Et tout ce que j'ai écrit vaut aussi pour les hommes. Récemment, mes grands sont tombés à bras raccourcis sur leur père après avoir réalisé qu'il ne connaissait le nom d'aucun de leurs enseignants ni de leurs copains, à part les deux ou trois qui squattent régulièrement chez nous. Forcément, depuis deux ans, on compte sur les doigts d'une main les repas du soir qu'il a effectivement partagés avec nous. Ce n'est pas à lui que j'en ai voulu tous ces mois - même s'il a pris pour les autres - mais à ceux qui lui mettaient la pression pour rester toujours plus tard sans voir où était le problème. Et ce billet est d'ailleurs surtout destiné aux chefs, à ceux et celles qui ont ce pouvoir de dire à leurs salariés que là, ça suffit, la vie, ça n'est pas ça, ça n'est pas QUE ça. Enfants ou pas, rajouteré-je. Parce que d'une manière générale, je ne suis pas certaine que l'être humain soit fait pour être pressé comme un citron par des gens qui un jour où l'autre le jetteront comme une merde.

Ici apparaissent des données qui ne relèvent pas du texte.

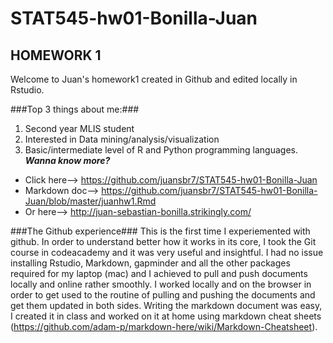 # STAT545-hw01-Bonilla-Juan
## HOMEWORK 1

Welcome to Juan's homework1 created in Github and edited locally in Rstudio.

###Top 3 things about me:###
1) Second year MLIS student 
2) Interested in Data mining/analysis/visualization 
3) Basic/intermediate level of R and Python programming languages.   
***Wanna know more?*** 
* Click here--> https://github.com/juansbr7/STAT545-hw01-Bonilla-Juan
* Markdown doc--> https://github.com/juansbr7/STAT545-hw01-Bonilla-Juan/blob/master/juanhw1.Rmd
* Or here-->  http://juan-sebastian-bonilla.strikingly.com/


###The Github experience###
This is the first time I experiemented with github. In order to understand better how it works in its core, I took the Git course in codeacademy and it was very useful and insightful. I had no issue installing Rstudio, Markdown, gapminder and all the other packages required for my laptop (mac) and I achieved to pull and push documents locally and online rather smoothly. I worked locally and on the browser in order to get used to the routine of pulling and pushing the documents and get them updated in both sides. 
Writing the markdown document was easy, I created it in class and worked on it at home using markdown cheat sheets (https://github.com/adam-p/markdown-here/wiki/Markdown-Cheatsheet). 
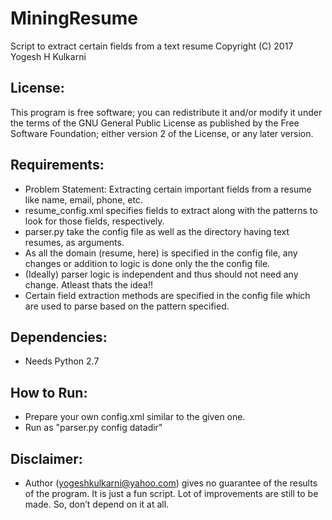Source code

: # MiningResume
Script to extract certain fields from a text resume
Copyright (C) 2017 Yogesh H Kulkarni

## License:
This program is free software; you can redistribute it and/or
modify it under the terms of the GNU General Public License
as published by the Free Software Foundation; either version 2
of the License, or any later version.

## Requirements:
* Problem Statement: Extracting certain important fields from a resume like name, email, phone,  etc.
* resume_config.xml specifies fields to extract along with the patterns to look for those fields, respectively.
* parser.py take the config file as well as the directory having text resumes, as arguments.
* As all the domain (resume, here) is specified in the config file, any changes or addition to logic is done only the the config file. 
* (Ideally) parser logic is independent and thus should not need any change. Atleast thats the idea!!
* Certain field extraction methods are specified in the config file which are used to parse based on the pattern specified.

## Dependencies:
* Needs Python 2.7

## How to Run:
* Prepare your own config.xml similar to the given one. 
* Run as "parser.py config datadir"

## Disclaimer:
* Author (yogeshkulkarni@yahoo.com) gives no guarantee of the results of the program. It is just a fun script. Lot of improvements are still to be made. So, don’t depend on it at all.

Je pense toujours à cette pub suédoise je crois, où l'on voit un gars sur son lit de mort, avec en sous-titre "Est-ce que vous croyez vraiment qu'à ce moment là de votre vie vous vous demanderez si vous avez accordé assez de temps à votre patron ?". Ça me calme, en général (alors que je ne suis déjà pas hyper enervée, faut bien l'avouer).
Edit1: Ce billet n'est ni une ode à la femme au foyer, ni un manifeste anti-patrons. Juste une réflexion personnelle qui ne fait pas forcément avancer le débat, si ce n'est pour dire que travailler c'est bien, mais que la vie ne se résume pas à ça.
Edit2: Mais je suis bien d'accord que quelque part c'est aussi un luxe de se poser ces questions et que bon nombre de gens aujourd'hui ne demanderaient pas mieux que partir tard du boulot, ça voudrait dire qu'ils en ont un.
Edit3: comme je n'allais pas illustrer ce billet avec des photos de matériel de bureau, je me suis dit que j'allais en profiter pour vous montrer d'autres mignonneries vues dans ce bureau de presse. Ces chaussures en entrée de billet sont des "Minorquines" et j'avoue avoir craqué. Elles existent aussi en rose:
Et puis aussi il y avait ces sabots "Bosabo", trop meugnons
Et enfin ces lampes et guirlandes de la marque Mimi Lou (caverne d'ali baba pour qui kiffe la déco pour chambres d'enfants). Je vous parle de tout ça parce qu'à chaque fois ce sont des maisons artisanales, françaises ou pas, mais vraiment artisanales et j'aime bien ça, l'idée de ne pas toujours montrer que des trucs faits à la chaine par milliers (la fille qui s'habille chez Zara, H&M et Monoprix).